__Task brief__
Reproduce the data exactly and drop any pictures it holds.

** Opening Provided information block **

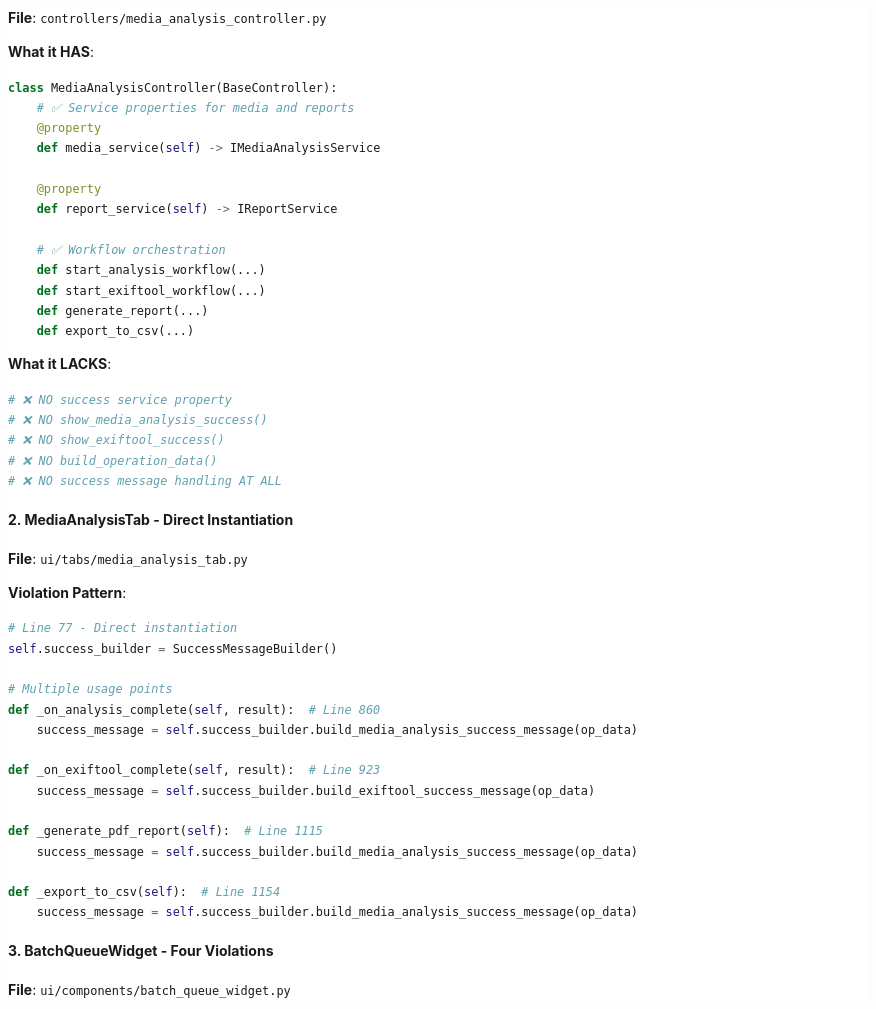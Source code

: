**File**: `controllers/media_analysis_controller.py`

**What it HAS**:
```python
class MediaAnalysisController(BaseController):
    # ✅ Service properties for media and reports
    @property
    def media_service(self) -> IMediaAnalysisService
    
    @property
    def report_service(self) -> IReportService
    
    # ✅ Workflow orchestration
    def start_analysis_workflow(...)
    def start_exiftool_workflow(...)
    def generate_report(...)
    def export_to_csv(...)
```

**What it LACKS**:
```python
# ❌ NO success service property
# ❌ NO show_media_analysis_success()
# ❌ NO show_exiftool_success()
# ❌ NO build_operation_data()
# ❌ NO success message handling AT ALL
```

#### 2. MediaAnalysisTab - Direct Instantiation

**File**: `ui/tabs/media_analysis_tab.py`

**Violation Pattern**:
```python
# Line 77 - Direct instantiation
self.success_builder = SuccessMessageBuilder()

# Multiple usage points
def _on_analysis_complete(self, result):  # Line 860
    success_message = self.success_builder.build_media_analysis_success_message(op_data)
    
def _on_exiftool_complete(self, result):  # Line 923
    success_message = self.success_builder.build_exiftool_success_message(op_data)
    
def _generate_pdf_report(self):  # Line 1115
    success_message = self.success_builder.build_media_analysis_success_message(op_data)
    
def _export_to_csv(self):  # Line 1154
    success_message = self.success_builder.build_media_analysis_success_message(op_data)
```

#### 3. BatchQueueWidget - Four Violations

**File**: `ui/components/batch_queue_widget.py`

** Closing Provided information block **

__Result for this exercise__
Source code

:**File**: `controllers/media_analysis_controller.py`

**What it HAS**:
```python
class MediaAnalysisController(BaseController):
    # ✅ Service properties for media and reports
    @property
    def media_service(self) -> IMediaAnalysisService
    
    @property
    def report_service(self) -> IReportService
    
    # ✅ Workflow orchestration
    def start_analysis_workflow(...)
    def start_exiftool_workflow(...)
    def generate_report(...)
    def export_to_csv(...)
```

**What it LACKS**:
```python
# ❌ NO success service property
# ❌ NO show_media_analysis_success()
# ❌ NO show_exiftool_success()
# ❌ NO build_operation_data()
# ❌ NO success message handling AT ALL
```

#### 2. MediaAnalysisTab - Direct Instantiation

**File**: `ui/tabs/media_analysis_tab.py`

**Violation Pattern**:
```python
# Line 77 - Direct instantiation
self.success_builder = SuccessMessageBuilder()

# Multiple usage points
def _on_analysis_complete(self, result):  # Line 860
    success_message = self.success_builder.build_media_analysis_success_message(op_data)
    
def _on_exiftool_complete(self, result):  # Line 923
    success_message = self.success_builder.build_exiftool_success_message(op_data)
    
def _generate_pdf_report(self):  # Line 1115
    success_message = self.success_builder.build_media_analysis_success_message(op_data)
    
def _export_to_csv(self):  # Line 1154
    success_message = self.success_builder.build_media_analysis_success_message(op_data)
```

#### 3. BatchQueueWidget - Four Violations

**File**: `ui/components/batch_queue_widget.py`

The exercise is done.